Philosophy tries to grasp reality through the discipline of reason, and science takes that reason one step further by conducting physical experiments that can prove what the deductions to their theoretical reasonings have been pointing to. Of course, philosophy and science are different disciplines, but, in a Venn diagram display, they are also subsets that overlap, and they are both enclosed in a larger set – the art of questioning.
To tackle specific questions like how does an earthworm procreate, or what is the molecular composition of water, we would turn to science, while the bigger questions such as what is justice or does God exist, lend themselves to the logical deductions of philosophy – or at least, that is how we have traditionally operated when applying the art of questioning to our world and our existence in that world. Nevertheless, with the development of cosmological exploration combined with the pursuit of understanding the quantum mechanics of the Universe, science has started to delve into the once seemingly impossible areas of knowledge that were once considered the metaphysical realm, reserved for the spiritual contemplation of monks and prophets and were the great mystical factories of religious contemplation and thought about God.

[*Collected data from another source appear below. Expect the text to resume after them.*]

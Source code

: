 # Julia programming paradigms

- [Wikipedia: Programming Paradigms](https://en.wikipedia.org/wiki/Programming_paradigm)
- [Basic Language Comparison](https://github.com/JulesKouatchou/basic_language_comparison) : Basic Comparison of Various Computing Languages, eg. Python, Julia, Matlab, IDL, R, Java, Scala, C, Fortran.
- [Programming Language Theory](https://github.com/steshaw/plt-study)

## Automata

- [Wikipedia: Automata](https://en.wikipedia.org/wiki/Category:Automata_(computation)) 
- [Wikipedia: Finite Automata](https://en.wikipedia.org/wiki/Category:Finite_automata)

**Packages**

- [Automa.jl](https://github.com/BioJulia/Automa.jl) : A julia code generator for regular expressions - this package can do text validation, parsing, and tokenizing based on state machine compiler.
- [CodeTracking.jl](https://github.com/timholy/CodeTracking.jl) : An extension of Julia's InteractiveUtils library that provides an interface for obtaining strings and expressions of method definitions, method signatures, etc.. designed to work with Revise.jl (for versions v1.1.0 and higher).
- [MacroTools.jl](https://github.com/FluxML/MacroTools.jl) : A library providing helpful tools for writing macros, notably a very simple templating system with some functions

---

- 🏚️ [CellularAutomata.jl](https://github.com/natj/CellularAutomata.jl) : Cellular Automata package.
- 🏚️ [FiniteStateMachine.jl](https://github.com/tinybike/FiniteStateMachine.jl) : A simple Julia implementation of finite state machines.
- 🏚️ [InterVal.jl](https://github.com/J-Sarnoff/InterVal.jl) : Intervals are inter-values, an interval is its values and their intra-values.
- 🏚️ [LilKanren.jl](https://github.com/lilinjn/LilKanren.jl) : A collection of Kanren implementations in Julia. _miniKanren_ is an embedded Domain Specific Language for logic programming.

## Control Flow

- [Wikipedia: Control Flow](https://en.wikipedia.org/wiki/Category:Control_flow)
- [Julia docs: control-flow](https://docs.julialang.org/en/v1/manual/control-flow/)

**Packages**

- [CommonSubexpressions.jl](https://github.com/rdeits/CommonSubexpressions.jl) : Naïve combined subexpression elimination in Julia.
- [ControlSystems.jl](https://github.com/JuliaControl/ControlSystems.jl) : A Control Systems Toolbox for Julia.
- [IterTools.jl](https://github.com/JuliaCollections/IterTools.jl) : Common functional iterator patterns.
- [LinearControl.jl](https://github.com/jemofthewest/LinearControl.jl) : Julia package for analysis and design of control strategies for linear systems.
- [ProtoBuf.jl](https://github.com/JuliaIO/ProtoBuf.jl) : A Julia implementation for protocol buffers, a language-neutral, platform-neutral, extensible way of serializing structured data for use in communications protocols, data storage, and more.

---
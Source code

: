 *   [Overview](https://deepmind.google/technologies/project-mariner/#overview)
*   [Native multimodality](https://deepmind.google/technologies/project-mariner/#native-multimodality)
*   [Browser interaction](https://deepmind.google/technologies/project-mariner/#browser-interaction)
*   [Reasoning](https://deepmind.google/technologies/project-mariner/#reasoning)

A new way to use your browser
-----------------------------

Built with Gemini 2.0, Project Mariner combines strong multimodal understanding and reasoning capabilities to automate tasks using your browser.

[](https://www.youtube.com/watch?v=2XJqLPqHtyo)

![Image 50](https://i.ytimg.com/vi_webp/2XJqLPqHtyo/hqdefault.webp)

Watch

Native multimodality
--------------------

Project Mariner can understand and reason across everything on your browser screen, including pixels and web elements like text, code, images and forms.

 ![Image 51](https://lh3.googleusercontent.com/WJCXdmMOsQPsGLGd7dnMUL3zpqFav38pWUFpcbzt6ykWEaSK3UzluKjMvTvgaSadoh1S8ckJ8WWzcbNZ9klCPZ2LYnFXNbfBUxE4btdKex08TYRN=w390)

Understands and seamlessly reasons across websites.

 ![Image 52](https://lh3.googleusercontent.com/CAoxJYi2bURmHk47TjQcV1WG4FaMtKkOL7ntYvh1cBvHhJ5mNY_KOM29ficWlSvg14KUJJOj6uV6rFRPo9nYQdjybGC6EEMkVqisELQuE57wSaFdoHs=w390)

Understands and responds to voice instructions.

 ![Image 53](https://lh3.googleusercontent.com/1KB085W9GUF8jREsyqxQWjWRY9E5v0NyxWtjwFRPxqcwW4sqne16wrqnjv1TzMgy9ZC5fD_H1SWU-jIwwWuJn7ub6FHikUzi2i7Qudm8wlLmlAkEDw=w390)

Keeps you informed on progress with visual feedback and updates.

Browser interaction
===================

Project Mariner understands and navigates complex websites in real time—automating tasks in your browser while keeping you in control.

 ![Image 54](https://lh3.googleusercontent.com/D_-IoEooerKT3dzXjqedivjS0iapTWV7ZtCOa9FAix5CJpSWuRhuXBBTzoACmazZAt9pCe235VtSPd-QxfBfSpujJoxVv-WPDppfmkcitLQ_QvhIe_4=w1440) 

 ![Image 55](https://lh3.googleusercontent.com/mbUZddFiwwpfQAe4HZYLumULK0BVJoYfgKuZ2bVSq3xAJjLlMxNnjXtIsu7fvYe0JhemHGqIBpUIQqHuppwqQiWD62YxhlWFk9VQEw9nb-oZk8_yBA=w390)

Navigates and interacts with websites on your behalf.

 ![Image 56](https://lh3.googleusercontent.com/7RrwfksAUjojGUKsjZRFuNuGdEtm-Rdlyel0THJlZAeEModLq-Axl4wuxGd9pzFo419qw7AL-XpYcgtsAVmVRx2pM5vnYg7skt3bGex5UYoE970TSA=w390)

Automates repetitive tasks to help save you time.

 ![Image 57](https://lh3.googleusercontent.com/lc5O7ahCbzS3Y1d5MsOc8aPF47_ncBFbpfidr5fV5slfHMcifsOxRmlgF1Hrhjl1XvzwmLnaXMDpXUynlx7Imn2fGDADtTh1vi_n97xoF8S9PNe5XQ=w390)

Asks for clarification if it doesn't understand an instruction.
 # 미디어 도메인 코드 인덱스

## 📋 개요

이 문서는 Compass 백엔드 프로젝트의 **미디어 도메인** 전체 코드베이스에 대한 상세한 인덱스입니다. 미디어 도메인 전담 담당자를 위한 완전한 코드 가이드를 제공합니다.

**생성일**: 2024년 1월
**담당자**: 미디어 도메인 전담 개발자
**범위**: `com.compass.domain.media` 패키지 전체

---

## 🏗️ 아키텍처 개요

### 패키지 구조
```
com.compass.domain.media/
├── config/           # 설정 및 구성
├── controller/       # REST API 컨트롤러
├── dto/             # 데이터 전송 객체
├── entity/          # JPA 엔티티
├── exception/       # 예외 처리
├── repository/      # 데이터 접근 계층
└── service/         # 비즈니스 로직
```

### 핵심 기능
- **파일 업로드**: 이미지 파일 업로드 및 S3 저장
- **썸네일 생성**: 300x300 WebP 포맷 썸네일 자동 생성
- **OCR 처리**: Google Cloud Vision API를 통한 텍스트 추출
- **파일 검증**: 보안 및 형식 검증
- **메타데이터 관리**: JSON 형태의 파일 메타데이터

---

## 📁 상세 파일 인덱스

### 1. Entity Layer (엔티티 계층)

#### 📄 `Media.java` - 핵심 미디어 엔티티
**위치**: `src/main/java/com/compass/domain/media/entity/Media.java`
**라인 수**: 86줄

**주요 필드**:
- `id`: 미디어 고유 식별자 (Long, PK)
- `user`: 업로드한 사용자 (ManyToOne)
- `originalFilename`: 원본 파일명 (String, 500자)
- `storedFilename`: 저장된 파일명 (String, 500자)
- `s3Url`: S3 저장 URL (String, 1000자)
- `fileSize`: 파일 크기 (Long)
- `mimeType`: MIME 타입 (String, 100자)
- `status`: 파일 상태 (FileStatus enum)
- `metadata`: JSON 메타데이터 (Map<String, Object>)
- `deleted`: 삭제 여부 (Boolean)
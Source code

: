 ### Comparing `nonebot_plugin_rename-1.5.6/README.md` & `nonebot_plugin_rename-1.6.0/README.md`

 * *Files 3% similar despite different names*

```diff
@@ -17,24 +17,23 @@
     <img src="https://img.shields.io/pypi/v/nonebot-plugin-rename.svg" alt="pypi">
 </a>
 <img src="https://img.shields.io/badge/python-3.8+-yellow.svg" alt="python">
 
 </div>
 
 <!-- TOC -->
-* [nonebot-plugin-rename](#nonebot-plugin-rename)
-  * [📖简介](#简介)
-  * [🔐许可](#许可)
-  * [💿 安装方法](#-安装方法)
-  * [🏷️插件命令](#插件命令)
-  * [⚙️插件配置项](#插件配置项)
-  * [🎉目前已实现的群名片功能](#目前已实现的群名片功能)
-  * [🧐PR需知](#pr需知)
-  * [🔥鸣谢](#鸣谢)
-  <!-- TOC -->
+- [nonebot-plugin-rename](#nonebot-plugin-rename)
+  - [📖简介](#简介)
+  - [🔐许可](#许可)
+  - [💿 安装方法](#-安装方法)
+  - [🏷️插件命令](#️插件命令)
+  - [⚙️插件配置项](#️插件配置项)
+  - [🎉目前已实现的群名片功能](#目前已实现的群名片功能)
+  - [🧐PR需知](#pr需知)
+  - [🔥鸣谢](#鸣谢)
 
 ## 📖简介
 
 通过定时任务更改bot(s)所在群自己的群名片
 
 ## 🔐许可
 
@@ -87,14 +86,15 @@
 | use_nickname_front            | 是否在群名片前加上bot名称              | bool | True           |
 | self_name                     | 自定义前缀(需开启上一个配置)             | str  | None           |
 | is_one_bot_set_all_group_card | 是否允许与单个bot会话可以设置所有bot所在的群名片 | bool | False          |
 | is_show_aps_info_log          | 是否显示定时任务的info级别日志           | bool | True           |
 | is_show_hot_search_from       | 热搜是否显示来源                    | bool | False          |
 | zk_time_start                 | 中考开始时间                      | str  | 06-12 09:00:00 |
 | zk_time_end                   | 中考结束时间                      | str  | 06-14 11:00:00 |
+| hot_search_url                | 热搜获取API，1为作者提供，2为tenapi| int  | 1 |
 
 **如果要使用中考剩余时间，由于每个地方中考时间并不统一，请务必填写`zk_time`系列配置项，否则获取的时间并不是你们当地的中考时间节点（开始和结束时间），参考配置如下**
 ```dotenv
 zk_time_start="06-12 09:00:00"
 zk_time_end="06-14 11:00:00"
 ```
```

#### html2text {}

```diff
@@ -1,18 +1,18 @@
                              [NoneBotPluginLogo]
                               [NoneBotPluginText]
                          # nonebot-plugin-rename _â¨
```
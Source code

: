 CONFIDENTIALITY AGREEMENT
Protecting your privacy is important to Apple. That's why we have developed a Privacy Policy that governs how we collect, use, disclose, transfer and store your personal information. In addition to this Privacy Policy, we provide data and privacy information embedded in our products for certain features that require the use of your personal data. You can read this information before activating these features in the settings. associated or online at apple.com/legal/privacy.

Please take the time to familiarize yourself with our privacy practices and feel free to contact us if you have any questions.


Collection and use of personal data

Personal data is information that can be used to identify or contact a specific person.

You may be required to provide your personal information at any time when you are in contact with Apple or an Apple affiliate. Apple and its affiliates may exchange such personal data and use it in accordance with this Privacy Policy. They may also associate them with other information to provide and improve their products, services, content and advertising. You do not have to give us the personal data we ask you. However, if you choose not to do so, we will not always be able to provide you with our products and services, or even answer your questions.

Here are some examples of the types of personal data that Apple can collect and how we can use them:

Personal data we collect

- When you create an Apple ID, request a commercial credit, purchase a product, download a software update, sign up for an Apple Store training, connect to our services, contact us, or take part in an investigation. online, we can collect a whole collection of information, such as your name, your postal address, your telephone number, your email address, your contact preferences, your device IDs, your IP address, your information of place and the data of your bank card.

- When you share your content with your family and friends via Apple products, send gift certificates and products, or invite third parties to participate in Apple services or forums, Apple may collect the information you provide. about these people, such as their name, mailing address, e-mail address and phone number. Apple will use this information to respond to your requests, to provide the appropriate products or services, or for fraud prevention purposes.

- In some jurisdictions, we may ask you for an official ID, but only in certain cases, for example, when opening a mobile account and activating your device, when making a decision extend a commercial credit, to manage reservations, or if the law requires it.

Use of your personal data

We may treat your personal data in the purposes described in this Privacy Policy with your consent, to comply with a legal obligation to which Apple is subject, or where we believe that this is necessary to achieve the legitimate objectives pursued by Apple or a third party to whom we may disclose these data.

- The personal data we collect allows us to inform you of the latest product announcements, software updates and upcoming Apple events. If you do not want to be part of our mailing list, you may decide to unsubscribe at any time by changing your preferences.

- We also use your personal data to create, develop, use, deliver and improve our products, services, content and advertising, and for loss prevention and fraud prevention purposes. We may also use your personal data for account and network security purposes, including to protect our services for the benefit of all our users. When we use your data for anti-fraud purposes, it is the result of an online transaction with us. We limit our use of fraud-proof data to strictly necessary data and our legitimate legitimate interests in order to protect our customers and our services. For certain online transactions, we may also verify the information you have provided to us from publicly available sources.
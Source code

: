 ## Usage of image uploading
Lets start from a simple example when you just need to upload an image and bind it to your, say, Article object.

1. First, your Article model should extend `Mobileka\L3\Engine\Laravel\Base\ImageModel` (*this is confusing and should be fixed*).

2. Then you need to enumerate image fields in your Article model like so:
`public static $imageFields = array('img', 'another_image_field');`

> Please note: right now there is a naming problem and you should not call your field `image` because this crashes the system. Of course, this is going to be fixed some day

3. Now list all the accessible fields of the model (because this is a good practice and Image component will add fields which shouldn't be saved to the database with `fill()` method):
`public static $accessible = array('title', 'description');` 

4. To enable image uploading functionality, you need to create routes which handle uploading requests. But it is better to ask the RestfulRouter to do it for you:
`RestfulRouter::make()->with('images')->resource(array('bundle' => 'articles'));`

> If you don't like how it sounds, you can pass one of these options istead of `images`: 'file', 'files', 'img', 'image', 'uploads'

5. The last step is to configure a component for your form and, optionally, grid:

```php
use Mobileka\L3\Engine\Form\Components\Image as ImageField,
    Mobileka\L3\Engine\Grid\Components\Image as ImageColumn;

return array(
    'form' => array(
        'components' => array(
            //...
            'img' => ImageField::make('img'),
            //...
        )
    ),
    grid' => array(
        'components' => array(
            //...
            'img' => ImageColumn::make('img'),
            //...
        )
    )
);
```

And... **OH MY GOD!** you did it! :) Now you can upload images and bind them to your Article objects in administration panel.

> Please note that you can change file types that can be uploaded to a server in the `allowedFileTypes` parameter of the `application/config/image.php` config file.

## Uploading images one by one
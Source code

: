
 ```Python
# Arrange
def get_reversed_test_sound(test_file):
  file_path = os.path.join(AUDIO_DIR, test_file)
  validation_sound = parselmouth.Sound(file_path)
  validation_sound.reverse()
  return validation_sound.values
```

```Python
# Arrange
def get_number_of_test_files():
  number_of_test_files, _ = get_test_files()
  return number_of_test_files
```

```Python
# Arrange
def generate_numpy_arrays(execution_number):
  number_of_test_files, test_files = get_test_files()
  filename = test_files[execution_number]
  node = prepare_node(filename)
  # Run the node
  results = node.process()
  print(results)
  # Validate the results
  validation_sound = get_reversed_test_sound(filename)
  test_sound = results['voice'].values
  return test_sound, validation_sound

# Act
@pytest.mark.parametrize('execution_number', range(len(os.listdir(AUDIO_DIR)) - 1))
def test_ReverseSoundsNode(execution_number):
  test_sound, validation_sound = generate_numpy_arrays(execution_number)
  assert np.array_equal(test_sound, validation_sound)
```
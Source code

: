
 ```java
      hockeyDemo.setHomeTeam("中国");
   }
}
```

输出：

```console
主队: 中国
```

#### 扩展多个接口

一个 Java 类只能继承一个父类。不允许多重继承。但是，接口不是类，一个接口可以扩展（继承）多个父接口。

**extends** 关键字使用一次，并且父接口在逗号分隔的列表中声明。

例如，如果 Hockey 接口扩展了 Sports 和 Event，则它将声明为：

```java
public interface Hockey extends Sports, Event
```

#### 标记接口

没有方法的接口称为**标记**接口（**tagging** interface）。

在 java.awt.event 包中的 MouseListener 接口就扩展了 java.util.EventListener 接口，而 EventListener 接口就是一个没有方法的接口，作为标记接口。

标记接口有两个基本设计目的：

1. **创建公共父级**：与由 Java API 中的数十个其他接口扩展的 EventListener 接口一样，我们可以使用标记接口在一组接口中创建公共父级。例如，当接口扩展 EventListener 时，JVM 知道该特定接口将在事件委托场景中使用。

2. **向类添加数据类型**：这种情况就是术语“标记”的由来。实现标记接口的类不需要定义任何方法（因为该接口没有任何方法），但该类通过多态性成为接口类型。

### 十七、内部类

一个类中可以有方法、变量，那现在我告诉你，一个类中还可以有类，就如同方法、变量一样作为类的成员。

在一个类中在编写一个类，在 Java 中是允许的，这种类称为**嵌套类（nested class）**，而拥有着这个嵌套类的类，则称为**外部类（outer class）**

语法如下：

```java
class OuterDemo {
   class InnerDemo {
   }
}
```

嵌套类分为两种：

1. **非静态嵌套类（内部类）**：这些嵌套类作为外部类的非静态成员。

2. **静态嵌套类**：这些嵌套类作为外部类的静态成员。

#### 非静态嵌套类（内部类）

Quantum mechanics is one of the most bizarre and challenging fields of questioning that our minds have ever devised as it is full of seemingly illogical conclusions, such as the idea of nonlocality, or the fact that subatomic particles and wave forms exist in different consecutive states until they are observed, and that they possess awareness and memory. Ironically, it is the almost equally bizarre notions of certain philosophical contemplations that can help us fathom the real scope of the quantum scientists’ invasion of the metaphysical field. In order to unfold the mysteries of the quantum it helps to contemplate them through the prism of certain philosophical ideas that these physics of the invisible are related to.
For example, in quantum wave theory the physicist Bohm describes reality as we perceive it as a mere abstraction of the truly chaotic form of authentic reality. In a sense, the reality we perceive is an illusion that is generated by the limited perception of our senses. And this idea is an echo of what Plato affirmed in his famous cave allegory, in which, Plato argued, the reality we perceive is really but a shadow of the true state of the Universe, created by a light that is invisible to us, a light which is, as in Bohm’s statement, modified by our perception of it.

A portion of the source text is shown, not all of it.